For a while it seemed as if modern architecture, led by Chicago's Mies van der Rohe, had found the solution for the modern city: glass skin on steel skeletons combined functionalism and efficiency with esthetic discipline. But at the annual meeting of the American Institute of Architects in Dallas, many members were in open revolt--and two buildings made headlines last week with an eloquence of their own to support the dissenters.

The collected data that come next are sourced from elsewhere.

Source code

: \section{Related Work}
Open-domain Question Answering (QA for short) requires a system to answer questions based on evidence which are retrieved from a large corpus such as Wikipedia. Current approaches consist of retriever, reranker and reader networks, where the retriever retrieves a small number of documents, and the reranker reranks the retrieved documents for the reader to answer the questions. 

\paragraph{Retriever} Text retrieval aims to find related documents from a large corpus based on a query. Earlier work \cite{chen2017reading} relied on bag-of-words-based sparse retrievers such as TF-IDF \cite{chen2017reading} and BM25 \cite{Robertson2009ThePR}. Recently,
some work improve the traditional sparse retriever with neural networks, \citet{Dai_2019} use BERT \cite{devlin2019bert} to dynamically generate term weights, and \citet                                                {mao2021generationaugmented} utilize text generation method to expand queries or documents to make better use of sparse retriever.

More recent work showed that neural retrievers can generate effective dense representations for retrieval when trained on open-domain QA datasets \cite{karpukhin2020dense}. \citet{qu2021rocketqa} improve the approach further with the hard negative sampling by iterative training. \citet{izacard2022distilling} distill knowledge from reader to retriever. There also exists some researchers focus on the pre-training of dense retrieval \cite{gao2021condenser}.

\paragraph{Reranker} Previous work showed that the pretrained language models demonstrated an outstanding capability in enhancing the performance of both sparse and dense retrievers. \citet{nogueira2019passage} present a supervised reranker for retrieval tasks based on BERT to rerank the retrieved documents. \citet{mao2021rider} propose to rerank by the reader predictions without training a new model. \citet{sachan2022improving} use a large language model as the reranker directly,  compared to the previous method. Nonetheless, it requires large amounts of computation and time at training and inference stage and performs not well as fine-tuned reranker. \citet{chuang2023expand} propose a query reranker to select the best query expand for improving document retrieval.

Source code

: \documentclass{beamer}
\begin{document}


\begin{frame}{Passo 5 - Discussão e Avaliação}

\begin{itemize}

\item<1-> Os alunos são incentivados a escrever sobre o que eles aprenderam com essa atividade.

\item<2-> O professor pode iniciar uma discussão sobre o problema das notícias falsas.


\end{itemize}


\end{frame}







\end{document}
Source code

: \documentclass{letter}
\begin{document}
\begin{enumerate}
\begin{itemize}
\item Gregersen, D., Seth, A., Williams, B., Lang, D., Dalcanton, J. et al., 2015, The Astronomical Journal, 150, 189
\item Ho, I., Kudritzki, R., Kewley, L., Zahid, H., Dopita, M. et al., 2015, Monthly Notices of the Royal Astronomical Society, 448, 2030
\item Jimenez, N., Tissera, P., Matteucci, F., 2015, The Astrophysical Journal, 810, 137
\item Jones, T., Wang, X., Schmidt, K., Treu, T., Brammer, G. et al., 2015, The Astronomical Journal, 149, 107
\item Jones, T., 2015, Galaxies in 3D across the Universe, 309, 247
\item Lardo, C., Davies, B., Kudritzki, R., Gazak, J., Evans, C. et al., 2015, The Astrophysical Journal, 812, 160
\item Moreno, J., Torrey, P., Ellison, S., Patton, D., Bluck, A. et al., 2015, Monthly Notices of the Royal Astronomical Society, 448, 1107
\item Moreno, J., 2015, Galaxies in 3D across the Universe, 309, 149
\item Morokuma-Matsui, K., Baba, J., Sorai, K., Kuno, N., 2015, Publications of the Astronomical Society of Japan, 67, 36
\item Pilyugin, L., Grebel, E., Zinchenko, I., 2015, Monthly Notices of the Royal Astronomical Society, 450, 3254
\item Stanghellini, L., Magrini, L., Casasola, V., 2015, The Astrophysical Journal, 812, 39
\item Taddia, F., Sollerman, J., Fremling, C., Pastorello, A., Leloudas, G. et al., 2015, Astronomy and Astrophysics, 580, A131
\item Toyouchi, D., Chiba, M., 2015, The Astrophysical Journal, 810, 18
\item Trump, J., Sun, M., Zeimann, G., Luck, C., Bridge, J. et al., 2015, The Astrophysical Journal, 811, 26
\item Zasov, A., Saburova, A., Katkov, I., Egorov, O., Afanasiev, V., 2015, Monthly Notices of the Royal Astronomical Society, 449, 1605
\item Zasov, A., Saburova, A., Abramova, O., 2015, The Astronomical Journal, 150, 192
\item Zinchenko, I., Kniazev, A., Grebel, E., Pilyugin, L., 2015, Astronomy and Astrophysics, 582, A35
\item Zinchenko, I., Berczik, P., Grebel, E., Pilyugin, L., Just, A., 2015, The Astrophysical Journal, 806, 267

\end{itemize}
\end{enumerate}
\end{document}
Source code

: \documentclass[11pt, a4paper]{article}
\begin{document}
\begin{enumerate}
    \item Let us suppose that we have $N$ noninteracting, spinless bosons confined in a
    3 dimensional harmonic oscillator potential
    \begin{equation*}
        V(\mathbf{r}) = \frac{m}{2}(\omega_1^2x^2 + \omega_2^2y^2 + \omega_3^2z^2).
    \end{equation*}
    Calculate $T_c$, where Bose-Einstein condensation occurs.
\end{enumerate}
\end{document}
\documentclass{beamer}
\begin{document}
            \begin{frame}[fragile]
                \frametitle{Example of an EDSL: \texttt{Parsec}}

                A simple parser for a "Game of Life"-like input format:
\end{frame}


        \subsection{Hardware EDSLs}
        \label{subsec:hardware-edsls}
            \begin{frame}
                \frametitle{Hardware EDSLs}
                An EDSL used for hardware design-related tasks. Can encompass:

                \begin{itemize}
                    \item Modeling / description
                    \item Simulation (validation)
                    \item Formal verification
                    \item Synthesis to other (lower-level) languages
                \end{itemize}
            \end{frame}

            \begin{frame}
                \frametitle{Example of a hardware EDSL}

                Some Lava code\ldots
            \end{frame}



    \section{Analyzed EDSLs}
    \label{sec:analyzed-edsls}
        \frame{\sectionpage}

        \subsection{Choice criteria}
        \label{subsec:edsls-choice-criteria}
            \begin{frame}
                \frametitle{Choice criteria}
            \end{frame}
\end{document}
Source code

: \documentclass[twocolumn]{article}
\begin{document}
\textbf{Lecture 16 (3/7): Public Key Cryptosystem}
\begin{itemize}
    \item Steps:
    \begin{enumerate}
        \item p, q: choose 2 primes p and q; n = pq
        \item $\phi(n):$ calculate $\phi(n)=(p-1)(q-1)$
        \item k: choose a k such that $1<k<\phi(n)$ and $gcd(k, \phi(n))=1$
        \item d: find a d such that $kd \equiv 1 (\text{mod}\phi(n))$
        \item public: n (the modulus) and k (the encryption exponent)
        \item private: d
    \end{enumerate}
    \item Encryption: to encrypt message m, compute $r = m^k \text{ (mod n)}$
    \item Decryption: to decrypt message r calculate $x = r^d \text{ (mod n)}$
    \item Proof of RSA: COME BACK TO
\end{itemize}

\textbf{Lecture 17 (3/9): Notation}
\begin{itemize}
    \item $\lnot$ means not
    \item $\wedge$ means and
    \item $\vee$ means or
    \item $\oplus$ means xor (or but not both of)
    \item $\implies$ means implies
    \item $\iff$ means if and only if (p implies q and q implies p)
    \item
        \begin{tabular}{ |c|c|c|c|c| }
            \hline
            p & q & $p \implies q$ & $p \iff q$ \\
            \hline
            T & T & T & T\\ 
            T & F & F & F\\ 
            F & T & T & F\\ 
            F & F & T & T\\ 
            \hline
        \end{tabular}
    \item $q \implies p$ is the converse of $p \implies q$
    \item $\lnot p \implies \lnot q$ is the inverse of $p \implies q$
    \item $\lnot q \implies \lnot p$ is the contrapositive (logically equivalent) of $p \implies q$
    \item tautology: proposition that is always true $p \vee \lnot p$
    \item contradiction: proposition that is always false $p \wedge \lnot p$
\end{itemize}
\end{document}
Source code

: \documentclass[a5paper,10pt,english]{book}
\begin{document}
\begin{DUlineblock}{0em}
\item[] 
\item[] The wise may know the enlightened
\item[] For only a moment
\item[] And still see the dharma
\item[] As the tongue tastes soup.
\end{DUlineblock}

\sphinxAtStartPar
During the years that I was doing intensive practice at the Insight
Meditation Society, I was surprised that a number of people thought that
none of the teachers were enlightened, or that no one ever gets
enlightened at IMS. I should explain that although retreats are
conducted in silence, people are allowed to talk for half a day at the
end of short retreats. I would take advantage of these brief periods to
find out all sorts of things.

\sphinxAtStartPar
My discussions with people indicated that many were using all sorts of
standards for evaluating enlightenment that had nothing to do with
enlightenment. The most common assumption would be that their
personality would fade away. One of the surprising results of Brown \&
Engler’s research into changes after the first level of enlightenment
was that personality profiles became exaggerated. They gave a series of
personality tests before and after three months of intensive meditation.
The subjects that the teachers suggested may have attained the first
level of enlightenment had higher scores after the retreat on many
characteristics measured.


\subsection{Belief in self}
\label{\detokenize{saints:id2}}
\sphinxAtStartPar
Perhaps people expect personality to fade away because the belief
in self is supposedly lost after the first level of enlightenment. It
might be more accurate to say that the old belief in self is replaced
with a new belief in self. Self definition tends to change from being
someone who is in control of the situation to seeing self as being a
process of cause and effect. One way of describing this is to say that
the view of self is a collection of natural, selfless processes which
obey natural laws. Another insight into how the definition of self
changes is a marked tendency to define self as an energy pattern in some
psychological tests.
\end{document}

"We're sick of the glass box. For the last 30 years we have abandoned basic architectural precepts, such as light and shadow and depth and beauty," San Francisco's S. Robert Anshen told the architects. "When men lived in caves," said William W. Caudill of Houston, "they poked holes in them to let air in and smoke out. The holes got bigger and bigger. Now the holes have eaten up the box." Others added that the all-window building has created still unsolved problems of glare and temperature control.

So what might come next? Like a Mayan Temple. "I think we are going back to the solid mass," said Harold Spitznagel of Sioux Falls, S.D. "In New York you can see some evidence of this, and the recent Boston City Hall competition proves the point even more sharply. That building looks like a Mayan temple." The winner (out of 256 entries) in the Boston competition is as exotically daring as anything Boston has ever seen. Designed by Gerhard Kallman, Noel Mc-Kinnell and Edward F. Knowles, all of Columbia University, it combines traditional Boston brick with reinforced concrete, but the most striking thing about it is its use of ancient secrets to produce modern magic. It does indeed look something like a temple, neatly set within a plaza and punctuated by sloping terraces, sweeping public walks, and an endless play of light and shadow on a fac,ade so deliberately broken up that it ignores floor lines except at the top. "It has a beautiful scheme," said Architect Walter Gropius.

A 5,750-Ton Sculpture. At Idlewild, TWA showed off its even more sculptured new terminal, best of the buildings put up there in the course of remodeling the airport. Basically the design is four huge shells of reinforced concrete, two of them stretching out like the wings of a bird.

If the construction had consisted of nothing more than the molding of this 5,750-ton sculpture, the terminal would be a landmark; but the elegant sweep of the design by the late Eero Saarinen is carried all the way through.

Just as the exterior symbolized to Saarinen "the excitement of the trip," so the interior suggests the constant flow of human traffic. To Saarinen. form did not merely follow function--it was also meant to lift the spirit: "Architecture is not just to fulfill man's need for shelter, but also to fulfill man's belief in the nobility of his existence on earth."